Aged 16 Kelly appeared at the Prince's Theatre on Shaftesbury Avenue in the pantomime Cinderella opposite Derek Roy as Buttons and Christine Norden as Prince Charming. She next appeared as Irene Collins in the play Cosh Boy (April 1951) at the Embassy Theatre in Swiss Cottage in London, playing the same role when the play was renamed Master Crook when it transferred to the Comedy Theatre in December 1951. Kelly was disappointed not to be offered the role of Irene Collins in the film Cosh Boy (1953), with the part going to Joan Collins.
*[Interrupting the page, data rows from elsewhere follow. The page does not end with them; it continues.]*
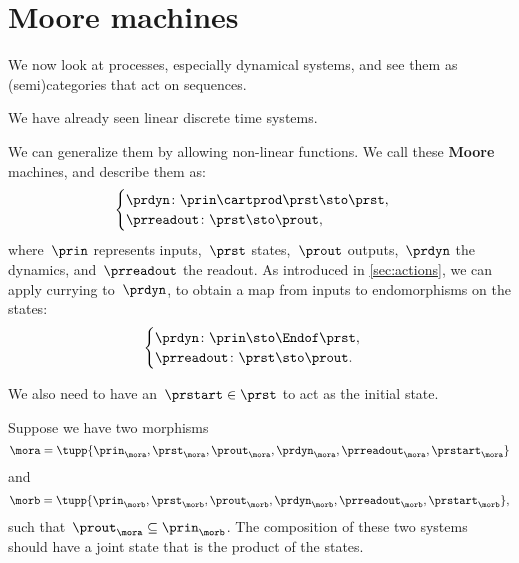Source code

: 
\section{Moore machines}
\label{sec:moore-machines}

We now look at processes, especially dynamical systems, and see them as (semi)\-categories that act on sequences.

We have already seen linear discrete time systems.

We can generalize them by allowing non-linear functions.
We call these \textbf{Moore} machines, and describe them as:
%
\begin{equation}
    \label{eq:moore-1}
    \begin{cases}
        \prdyn \colon \prin \cartprod \prst \sto \prst, \\
        \prreadout \colon \prst \sto \prout,
    \end{cases}
\end{equation}
%
where~$\prin$ represents inputs,~$\prst$ states,~$\prout$ outputs,~$\prdyn$ the dynamics, and~$\prreadout$ the readout.
As introduced in \cref{sec:actions}, we can apply currying to~$\prdyn$, to obtain a map from inputs to endomorphisms on the states:
%
\begin{equation}
    \label{eq:moore-1-endo}
    \begin{cases}
        \prdyn \colon \prin \sto \Endof \prst, \\
        \prreadout \colon \prst \sto \prout.
    \end{cases}
\end{equation}
%

We also need to have an~$\prstart \in \prst$ to act as the initial state.

Suppose we have two morphisms
%
\begin{equation}
    \label{eq:moore-mora}
    \mora = \tupp{\prin_{\mora},\prst_{\mora},\prout_{\mora},\prdyn_{\mora},\prreadout_{\mora},\prstart_{\mora}}
\end{equation}
%
and
%
\begin{equation}
    \label{eq:moore-morb}
    \morb = \tupp{\prin_{\morb},\prst_{\morb},\prout_{\morb},\prdyn_{\morb},\prreadout_{\morb},\prstart_{\morb}},
\end{equation}
such that~$\prout_{\mora} \subseteq \prin_{\morb}$.
The composition of these two systems should have a joint state that is the product of the states.

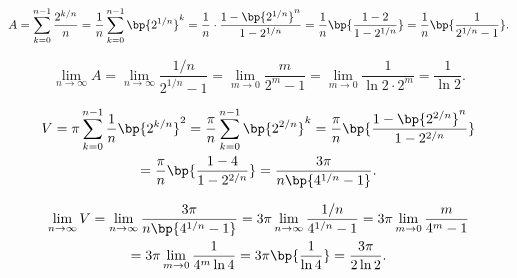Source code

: \begin{solution}
    \begin{ppart}
        \[A = \sum_{k=0}^{n-1} \frac{2^{k/n}}n = \frac1n \sum_{k=0}^{n-1} \bp{2^{1/n}}^k = \frac1n \cdot \frac{1 - \bp{2^{1/n}}^{n}}{1 - 2^{1/n}} = \frac1n \bp{\frac{1 -2}{1 - 2^{1/n}}} = \frac1n \bp{\frac{1}{2^{1/n} - 1}}.\]
    \end{ppart}
    \begin{ppart}
        \[\lim_{n \to \infty} A = \lim_{n \to \infty} \frac{1/n}{2^{1/n} - 1} = \lim_{m \to 0} \frac{m}{2^m - 1} = \lim_{m \to 0} \frac{1}{\ln 2 \cdot 2^m} = \frac1{\ln 2}.\]
    \end{ppart}
    \begin{ppart}
        \begin{gather*}
            V = \pi \sum_{k=0}^{n-1} \frac1n \bp{2^{k/n}}^2 = \frac\pi{n} \sum_{k=0}^{n-1} \bp{2^{2/n}}^k = \frac\pi{n} \bp{\frac{1 - \bp{2^{2/n}}^{n}}{1 - 2^{2/n}}}\\
            = \frac\pi{n} \bp{\frac{1 - 4}{1 - 2^{2/n}}} = \frac{3\pi}{n\bp{4^{1/n} - 1}}.
        \end{gather*}
    \end{ppart}
    \begin{ppart}
        \begin{gather*}
            \lim_{n \to \infty} V = \lim_{n \to \infty} \frac{3\pi}{n\bp{4^{1/n} - 1}} = 3\pi \lim_{n \to \infty} \frac{1/n}{4^{1/n} - 1} = 3\pi \lim_{m \to 0} \frac{m}{4^m - 1} \\
            = 3\pi \lim_{m \to 0} \frac{1}{4^m \ln 4} = 3\pi \bp{\frac1{\ln 4}} = \frac{3\pi}{2\ln2}.
        \end{gather*}
    \end{ppart}
\end{solution}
During the run of the play Cosh Boy Kelly came to the notice of Brian Desmond Hurst, who cast her as Martha Cratchit in Scrooge (1951) opposite Alistair Sim in the title role. She played a schoolgirl in two episodes of a television adaptation of Anne of Green Gables (1952) before appearing as Mamie in the musical Love from Judy (1952) with June Whitfield at the Saville Theatre. A television adaptation of the original production was filmed with the original cast and aired on the BBC on March 16, 1953. Kelly was an extra in the films The Belles of St. Trinian's (1954) and The Love Lottery (1954). She was involved in the BBC outside broadcast Youth Wants To Know and took part in a television programme showcasing promising young talent with Julian Bream, Leslie Crowther, and Shani Wallis.

Her parents advising her to find a more steady employment than acting, Kelly became a primary school teacher, at first in Borehamwood, and later in Camberley in Surrey.

==Personal life and death==
Kelly married John G. Bewsher (born 1935) in 1959. In her later years, she lived in Bagshot, Surrey. She died on 4 January 2023, at the age of 88.